_Extracted information_:
☆ ☆ ☆ ☆ ☆ ☆ ☆
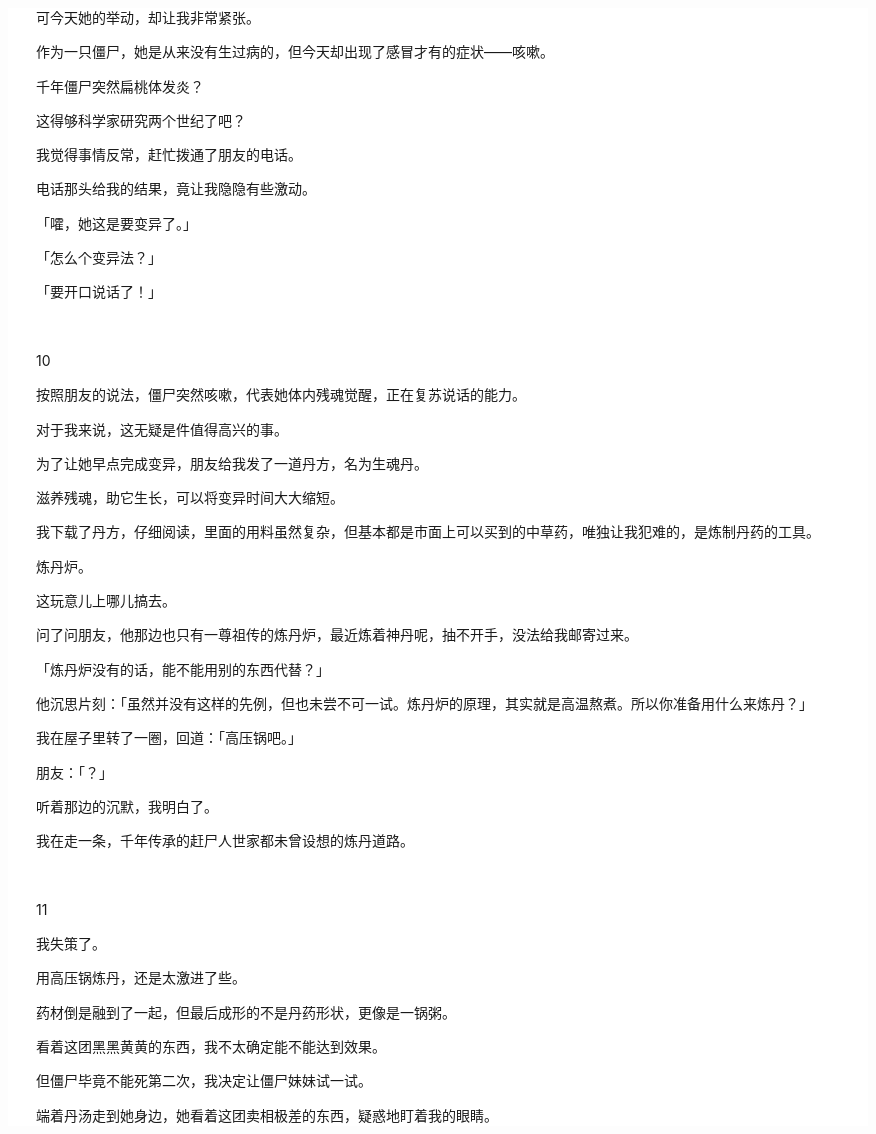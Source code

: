 &emsp;&emsp;可今天她的举动，却让我非常紧张。  
  
&emsp;&emsp;作为一只僵尸，她是从来没有生过病的，但今天却出现了感冒才有的症状——咳嗽。  
  
&emsp;&emsp;千年僵尸突然扁桃体发炎？  
  
&emsp;&emsp;这得够科学家研究两个世纪了吧？  
  
&emsp;&emsp;我觉得事情反常，赶忙拨通了朋友的电话。  
  
&emsp;&emsp;电话那头给我的结果，竟让我隐隐有些激动。  
  
&emsp;&emsp;「嚯，她这是要变异了。」  
  
&emsp;&emsp;「怎么个变异法？」  
  
&emsp;&emsp;「要开口说话了！」  
  
&emsp;&emsp;   
  
&emsp;&emsp;10  
  
&emsp;&emsp;按照朋友的说法，僵尸突然咳嗽，代表她体内残魂觉醒，正在复苏说话的能力。  
  
&emsp;&emsp;对于我来说，这无疑是件值得高兴的事。  
  
&emsp;&emsp;为了让她早点完成变异，朋友给我发了一道丹方，名为生魂丹。  
  
&emsp;&emsp;滋养残魂，助它生长，可以将变异时间大大缩短。  
  
&emsp;&emsp;我下载了丹方，仔细阅读，里面的用料虽然复杂，但基本都是市面上可以买到的中草药，唯独让我犯难的，是炼制丹药的工具。  
  
&emsp;&emsp;炼丹炉。  
  
&emsp;&emsp;这玩意儿上哪儿搞去。  
  
&emsp;&emsp;问了问朋友，他那边也只有一尊祖传的炼丹炉，最近炼着神丹呢，抽不开手，没法给我邮寄过来。  
  
&emsp;&emsp;「炼丹炉没有的话，能不能用别的东西代替？」  
  
&emsp;&emsp;他沉思片刻：「虽然并没有这样的先例，但也未尝不可一试。炼丹炉的原理，其实就是高温熬煮。所以你准备用什么来炼丹？」  
  
&emsp;&emsp;我在屋子里转了一圈，回道：「高压锅吧。」  
  
&emsp;&emsp;朋友：「？」  
  
&emsp;&emsp;听着那边的沉默，我明白了。  
  
&emsp;&emsp;我在走一条，千年传承的赶尸人世家都未曾设想的炼丹道路。  
  
&emsp;&emsp;   
  
&emsp;&emsp;11  
  
&emsp;&emsp;我失策了。  
  
&emsp;&emsp;用高压锅炼丹，还是太激进了些。  
  
&emsp;&emsp;药材倒是融到了一起，但最后成形的不是丹药形状，更像是一锅粥。  
  
&emsp;&emsp;看着这团黑黑黄黄的东西，我不太确定能不能达到效果。  
  
&emsp;&emsp;但僵尸毕竟不能死第二次，我决定让僵尸妹妹试一试。  
  
&emsp;&emsp;端着丹汤走到她身边，她看着这团卖相极差的东西，疑惑地盯着我的眼睛。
☆ ☆ ☆ ☆ ☆ ☆ ☆
_Action item_: Leave out the pictures and output everything else in the records exactly.

_Reply_:
Source code

: &emsp;&emsp;可今天她的举动，却让我非常紧张。  
  
&emsp;&emsp;作为一只僵尸，她是从来没有生过病的，但今天却出现了感冒才有的症状——咳嗽。  
  
&emsp;&emsp;千年僵尸突然扁桃体发炎？  
  
&emsp;&emsp;这得够科学家研究两个世纪了吧？  
  
&emsp;&emsp;我觉得事情反常，赶忙拨通了朋友的电话。  
  
&emsp;&emsp;电话那头给我的结果，竟让我隐隐有些激动。  
  
&emsp;&emsp;「嚯，她这是要变异了。」  
  
&emsp;&emsp;「怎么个变异法？」  
  
&emsp;&emsp;「要开口说话了！」  
  
&emsp;&emsp;   
  
&emsp;&emsp;10  
  
&emsp;&emsp;按照朋友的说法，僵尸突然咳嗽，代表她体内残魂觉醒，正在复苏说话的能力。  
  
&emsp;&emsp;对于我来说，这无疑是件值得高兴的事。  
  
&emsp;&emsp;为了让她早点完成变异，朋友给我发了一道丹方，名为生魂丹。  
  
&emsp;&emsp;滋养残魂，助它生长，可以将变异时间大大缩短。  
  
&emsp;&emsp;我下载了丹方，仔细阅读，里面的用料虽然复杂，但基本都是市面上可以买到的中草药，唯独让我犯难的，是炼制丹药的工具。  
  
&emsp;&emsp;炼丹炉。  
  
&emsp;&emsp;这玩意儿上哪儿搞去。  
  
&emsp;&emsp;问了问朋友，他那边也只有一尊祖传的炼丹炉，最近炼着神丹呢，抽不开手，没法给我邮寄过来。  
  
&emsp;&emsp;「炼丹炉没有的话，能不能用别的东西代替？」  
  
&emsp;&emsp;他沉思片刻：「虽然并没有这样的先例，但也未尝不可一试。炼丹炉的原理，其实就是高温熬煮。所以你准备用什么来炼丹？」  
  
&emsp;&emsp;我在屋子里转了一圈，回道：「高压锅吧。」  
  
&emsp;&emsp;朋友：「？」  
  
&emsp;&emsp;听着那边的沉默，我明白了。  
  
&emsp;&emsp;我在走一条，千年传承的赶尸人世家都未曾设想的炼丹道路。  
  
&emsp;&emsp;   
  
&emsp;&emsp;11  
  
&emsp;&emsp;我失策了。  
  
&emsp;&emsp;用高压锅炼丹，还是太激进了些。  
  
&emsp;&emsp;药材倒是融到了一起，但最后成形的不是丹药形状，更像是一锅粥。  
  
&emsp;&emsp;看着这团黑黑黄黄的东西，我不太确定能不能达到效果。  
  
&emsp;&emsp;但僵尸毕竟不能死第二次，我决定让僵尸妹妹试一试。  
  
&emsp;&emsp;端着丹汤走到她身边，她看着这团卖相极差的东西，疑惑地盯着我的眼睛。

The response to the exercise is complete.